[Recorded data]
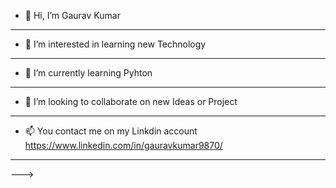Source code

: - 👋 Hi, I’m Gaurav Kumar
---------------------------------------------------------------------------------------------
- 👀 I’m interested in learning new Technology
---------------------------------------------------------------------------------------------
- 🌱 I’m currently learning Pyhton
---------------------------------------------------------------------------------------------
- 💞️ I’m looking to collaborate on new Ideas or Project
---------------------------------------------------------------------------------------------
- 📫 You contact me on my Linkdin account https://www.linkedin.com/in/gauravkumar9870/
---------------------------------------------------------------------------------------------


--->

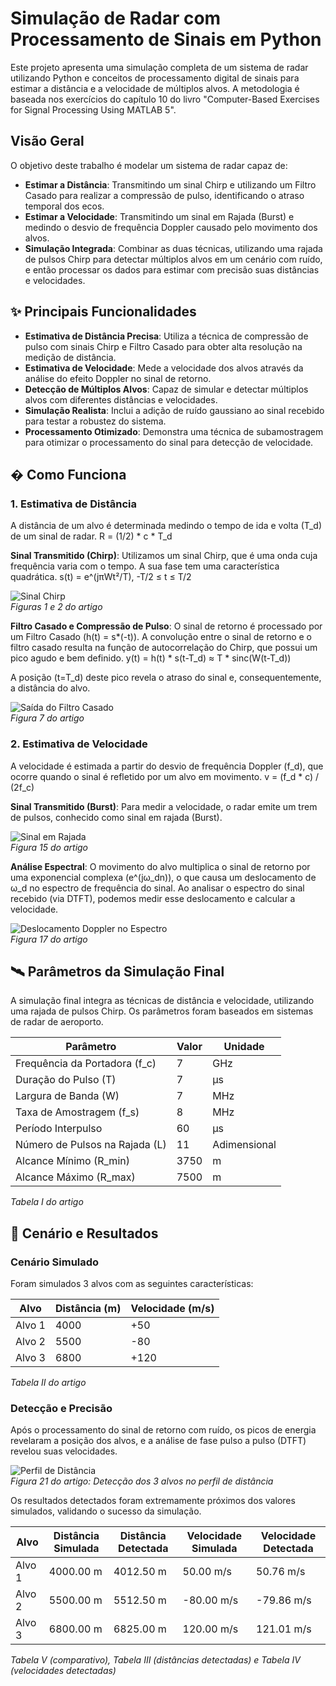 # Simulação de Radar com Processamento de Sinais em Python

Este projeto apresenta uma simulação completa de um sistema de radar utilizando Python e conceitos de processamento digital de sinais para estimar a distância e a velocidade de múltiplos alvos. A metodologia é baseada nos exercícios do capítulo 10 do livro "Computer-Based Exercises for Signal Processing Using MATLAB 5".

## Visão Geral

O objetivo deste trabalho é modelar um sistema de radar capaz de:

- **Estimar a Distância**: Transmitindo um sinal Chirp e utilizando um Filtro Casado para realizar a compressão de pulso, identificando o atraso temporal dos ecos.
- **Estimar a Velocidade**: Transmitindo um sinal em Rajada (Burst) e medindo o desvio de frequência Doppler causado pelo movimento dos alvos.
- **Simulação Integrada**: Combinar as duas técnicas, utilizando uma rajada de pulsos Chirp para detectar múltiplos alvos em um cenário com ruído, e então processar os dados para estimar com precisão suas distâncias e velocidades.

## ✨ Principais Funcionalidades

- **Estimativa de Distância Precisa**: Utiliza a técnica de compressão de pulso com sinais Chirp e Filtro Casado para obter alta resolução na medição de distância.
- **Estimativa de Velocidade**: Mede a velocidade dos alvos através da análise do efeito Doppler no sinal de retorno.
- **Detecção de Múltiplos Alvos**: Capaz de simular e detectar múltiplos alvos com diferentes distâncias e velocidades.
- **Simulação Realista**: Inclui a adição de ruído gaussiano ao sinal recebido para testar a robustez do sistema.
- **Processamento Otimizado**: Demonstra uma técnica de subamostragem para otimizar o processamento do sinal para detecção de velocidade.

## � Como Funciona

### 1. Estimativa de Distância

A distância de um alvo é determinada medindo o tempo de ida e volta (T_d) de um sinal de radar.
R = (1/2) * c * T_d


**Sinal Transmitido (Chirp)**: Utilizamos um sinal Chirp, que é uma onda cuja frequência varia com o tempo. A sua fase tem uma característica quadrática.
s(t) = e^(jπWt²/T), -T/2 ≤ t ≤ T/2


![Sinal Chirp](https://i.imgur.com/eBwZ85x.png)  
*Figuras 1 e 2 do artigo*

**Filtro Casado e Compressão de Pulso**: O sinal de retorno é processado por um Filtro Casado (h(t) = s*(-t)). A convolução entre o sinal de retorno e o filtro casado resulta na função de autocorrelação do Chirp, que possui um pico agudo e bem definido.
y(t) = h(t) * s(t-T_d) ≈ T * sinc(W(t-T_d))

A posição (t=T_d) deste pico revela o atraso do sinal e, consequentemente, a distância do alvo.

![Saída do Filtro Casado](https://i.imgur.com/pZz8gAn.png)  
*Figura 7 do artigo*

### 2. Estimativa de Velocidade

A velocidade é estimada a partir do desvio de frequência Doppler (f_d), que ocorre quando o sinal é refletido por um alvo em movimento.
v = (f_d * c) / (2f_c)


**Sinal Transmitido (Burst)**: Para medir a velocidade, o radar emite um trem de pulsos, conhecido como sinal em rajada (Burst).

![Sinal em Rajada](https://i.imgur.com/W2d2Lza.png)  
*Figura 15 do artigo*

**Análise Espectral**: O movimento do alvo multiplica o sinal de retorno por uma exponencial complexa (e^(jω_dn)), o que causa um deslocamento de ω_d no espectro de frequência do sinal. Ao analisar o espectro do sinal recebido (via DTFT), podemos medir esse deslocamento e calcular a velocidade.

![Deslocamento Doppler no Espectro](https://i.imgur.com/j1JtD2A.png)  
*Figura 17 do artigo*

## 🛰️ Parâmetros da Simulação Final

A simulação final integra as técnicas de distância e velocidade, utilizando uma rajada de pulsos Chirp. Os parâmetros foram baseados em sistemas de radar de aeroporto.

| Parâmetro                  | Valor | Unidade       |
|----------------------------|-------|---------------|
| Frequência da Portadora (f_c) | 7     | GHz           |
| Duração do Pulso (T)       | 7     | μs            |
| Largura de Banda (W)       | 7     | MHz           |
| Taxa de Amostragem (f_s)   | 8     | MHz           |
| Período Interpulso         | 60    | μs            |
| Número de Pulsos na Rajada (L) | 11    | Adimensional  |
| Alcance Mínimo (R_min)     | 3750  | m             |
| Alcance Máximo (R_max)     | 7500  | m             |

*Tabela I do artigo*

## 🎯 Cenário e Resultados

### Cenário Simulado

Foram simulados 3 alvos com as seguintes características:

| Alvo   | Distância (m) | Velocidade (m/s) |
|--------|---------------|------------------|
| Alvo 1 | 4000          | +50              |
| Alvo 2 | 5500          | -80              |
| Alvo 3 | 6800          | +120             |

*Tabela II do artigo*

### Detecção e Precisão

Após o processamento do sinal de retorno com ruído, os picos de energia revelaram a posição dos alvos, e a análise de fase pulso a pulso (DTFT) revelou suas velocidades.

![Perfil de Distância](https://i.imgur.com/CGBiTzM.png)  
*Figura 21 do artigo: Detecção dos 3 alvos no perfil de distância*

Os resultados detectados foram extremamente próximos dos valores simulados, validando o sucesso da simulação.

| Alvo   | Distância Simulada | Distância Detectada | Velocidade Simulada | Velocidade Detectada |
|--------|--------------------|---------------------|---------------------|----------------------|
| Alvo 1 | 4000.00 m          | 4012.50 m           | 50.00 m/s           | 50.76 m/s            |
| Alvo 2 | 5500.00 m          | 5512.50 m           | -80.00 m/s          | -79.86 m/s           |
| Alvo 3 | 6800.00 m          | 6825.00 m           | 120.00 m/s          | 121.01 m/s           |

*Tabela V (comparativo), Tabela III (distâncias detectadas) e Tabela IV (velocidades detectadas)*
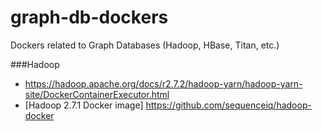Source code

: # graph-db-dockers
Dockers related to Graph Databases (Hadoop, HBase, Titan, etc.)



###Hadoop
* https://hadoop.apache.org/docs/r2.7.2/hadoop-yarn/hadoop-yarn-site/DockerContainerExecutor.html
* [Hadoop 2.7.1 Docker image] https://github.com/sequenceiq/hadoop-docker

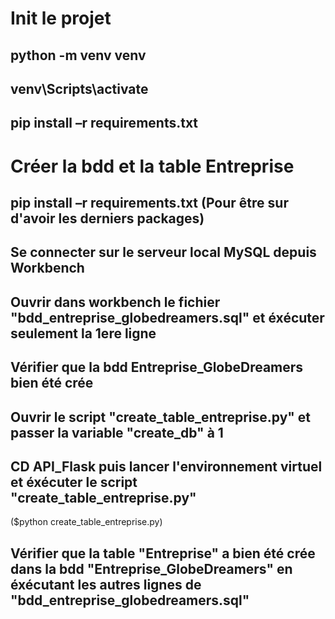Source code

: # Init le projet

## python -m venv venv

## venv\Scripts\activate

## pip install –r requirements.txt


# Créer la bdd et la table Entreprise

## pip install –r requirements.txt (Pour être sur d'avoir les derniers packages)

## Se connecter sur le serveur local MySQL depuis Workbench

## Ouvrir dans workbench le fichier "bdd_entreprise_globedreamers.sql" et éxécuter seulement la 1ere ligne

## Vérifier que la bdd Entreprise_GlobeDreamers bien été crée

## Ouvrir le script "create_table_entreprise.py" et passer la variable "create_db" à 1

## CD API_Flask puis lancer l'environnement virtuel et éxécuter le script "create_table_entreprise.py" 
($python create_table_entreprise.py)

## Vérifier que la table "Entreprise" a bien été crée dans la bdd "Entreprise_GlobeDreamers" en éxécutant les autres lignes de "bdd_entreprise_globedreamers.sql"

» **Requirement**
Go through the entries above and report each line with the string "Transmitindo" in it.

» **Solved problem**
- **Estimar a Distância**: Transmitindo um sinal Chirp e utilizando um Filtro Casado para realizar a compressão de pulso, identificando o atraso temporal dos ecos.
- **Estimar a Velocidade**: Transmitindo um sinal em Rajada (Burst) e medindo o desvio de frequência Doppler causado pelo movimento dos alvos.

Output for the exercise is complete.